They can also chew through just about anything, which includes electric wires, PVC pipes, cardboard, plastic bins, drywall, and just about anything else that's in your house or that your house is made of. It's pretty amazing that such a tiny creature can do so much damage.
As if that wasn't enough, these furry animals also tend to poop just about everywhere and eventually they'll die. They may die in your walls, attic, etc. As with everything that dies, they rot and that can lead to some nasty smells that may be very difficult to find and remove. Rotting may also attract other unwanted creatures. Oh, the circle of life in action!
How To Avoid Mice
There are many things you can do to make your home less mouse-friendly. The less mouse-friendly your place is, the more likely they are to move on to another place that is more mouse-friendly. The best part is that these tips will also help reduce most other unwanted visitors (ants, roaches, and so on).
This should always be common sense but you need to keep a clean house. Don't leave food out on counters and clean up crumbs after you eat. Food should be sealed well, or temporarily store food in the fridge if it can't be sealed. Think those Rubbermaid style plastic bins will keep mice out? Think again, they'll chew through it in no time. Use glass or thick plexi-style plastic containers whenever possible. Mason jars are great for storing flour, sugar, pasta, and many other things.
Like all living creatures that want to live in your house, mice need water. They love leaky pipes and wet areas. So dry things up, repair leaky pipes and dripping faucets.
It's virtually impossible to completely seal a house so that no critters can come in. I've tried. But you can certainly seal up many places to make it more difficult for mother nature to pay you an inside visit. Caulk and expanding foam are your best friends here.

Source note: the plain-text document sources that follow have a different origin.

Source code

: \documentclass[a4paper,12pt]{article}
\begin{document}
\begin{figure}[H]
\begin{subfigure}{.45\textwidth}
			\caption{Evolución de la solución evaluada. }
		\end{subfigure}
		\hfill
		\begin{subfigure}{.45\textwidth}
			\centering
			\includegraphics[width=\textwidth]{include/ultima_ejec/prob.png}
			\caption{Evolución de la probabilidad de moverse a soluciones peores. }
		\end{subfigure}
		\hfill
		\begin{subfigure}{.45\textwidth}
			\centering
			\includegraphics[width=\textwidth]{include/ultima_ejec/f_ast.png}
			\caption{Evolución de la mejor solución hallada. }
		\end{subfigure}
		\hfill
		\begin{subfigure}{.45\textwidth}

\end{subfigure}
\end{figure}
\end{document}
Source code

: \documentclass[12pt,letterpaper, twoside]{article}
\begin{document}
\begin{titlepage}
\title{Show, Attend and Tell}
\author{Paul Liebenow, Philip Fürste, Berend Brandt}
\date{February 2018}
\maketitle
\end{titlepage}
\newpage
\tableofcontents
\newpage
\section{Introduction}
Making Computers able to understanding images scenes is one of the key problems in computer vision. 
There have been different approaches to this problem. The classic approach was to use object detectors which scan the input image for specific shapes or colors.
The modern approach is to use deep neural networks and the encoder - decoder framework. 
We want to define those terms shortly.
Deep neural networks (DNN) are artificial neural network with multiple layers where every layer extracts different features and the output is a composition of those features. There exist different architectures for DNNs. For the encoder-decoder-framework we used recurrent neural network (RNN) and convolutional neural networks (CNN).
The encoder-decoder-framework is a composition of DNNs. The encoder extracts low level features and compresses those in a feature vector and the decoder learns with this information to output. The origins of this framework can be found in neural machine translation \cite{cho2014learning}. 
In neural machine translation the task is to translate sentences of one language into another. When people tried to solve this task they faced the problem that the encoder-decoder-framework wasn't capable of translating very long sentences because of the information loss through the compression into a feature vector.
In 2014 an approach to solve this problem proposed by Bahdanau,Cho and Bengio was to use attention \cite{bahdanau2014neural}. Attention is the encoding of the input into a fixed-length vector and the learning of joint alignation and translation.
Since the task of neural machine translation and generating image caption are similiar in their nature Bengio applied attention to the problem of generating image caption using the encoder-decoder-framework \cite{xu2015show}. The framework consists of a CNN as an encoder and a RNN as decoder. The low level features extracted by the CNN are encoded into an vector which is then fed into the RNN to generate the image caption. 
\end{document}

A mouse can fit in a space that is about 1/4 in diameter, about the thickness of a pencil! You won't believe it until you see one disappear in a tiny hole. Caulk or shoot expanding foam under sinks where the pipes go into the wall. Same for toilets. Just slide the escutcheon (the thing around the pipe that covers the hole into the wall) away from the wall, fill in the gaps, and push the escutcheon back to cover your mess.
I had a mouse coming in behind my washing machine, where the drain hose goes into the wall. I filled it with expanding foam. I also have a pipe of wires (cable TV, etc) that runs from a wiring closet in my house out to the cable box. That pipe was basically a fully protected mouse highway. A little expanding foam seals it off.
Do the same around doors and windows and check roof and attic areas as well. Hiring a professional for roof work may be money well spent.
Get Things Off The Ground
If you have piles of stuff/junk in your house, garage, or yard you are basically making a luxury rodent resort. Get things off the ground and get it organized. Toss anything you don't need to keep.
How To Trap A Mouse
If you have a mouse problem you have to get rid of them. This either means that you're going to deal with catching them or you're going to hire a professional to do the job.
If you have a real problem you need to call a pro before it gets any worse. And even if you think you are only seeing one mouse, there's probably more. But maybe that isn't an option or maybe you can't get somebody out right away or maybe you called a pro but want to go above and beyond.
Here's how you catch a mouse: use a mouse trap. Simple, right? Only they're not all the same and they don't always work. I've tried several different types, here's what I found:
Classic Spring Traps
This is classic Tom & Jerry stuff. You know the type, put cheese or peanut butter on the trap and pull the spring back to set it. Catch a finger in it and you'll be crying for days. Do they work? Sometimes but they're dangerous if you have kids or pets. They may also "splatter" a bit if they catch a mouse.
Press & Set Style
These are also a spring loaded trap but the spring isn't the type that will break a finger and shouldn't harm most pets. Do they work? Not for me. I've tried cheese, peanut butter, and other baits and never caught a mouse with one. Ever. But, I did often feed the mice who had no trouble in eating the bait and walking away.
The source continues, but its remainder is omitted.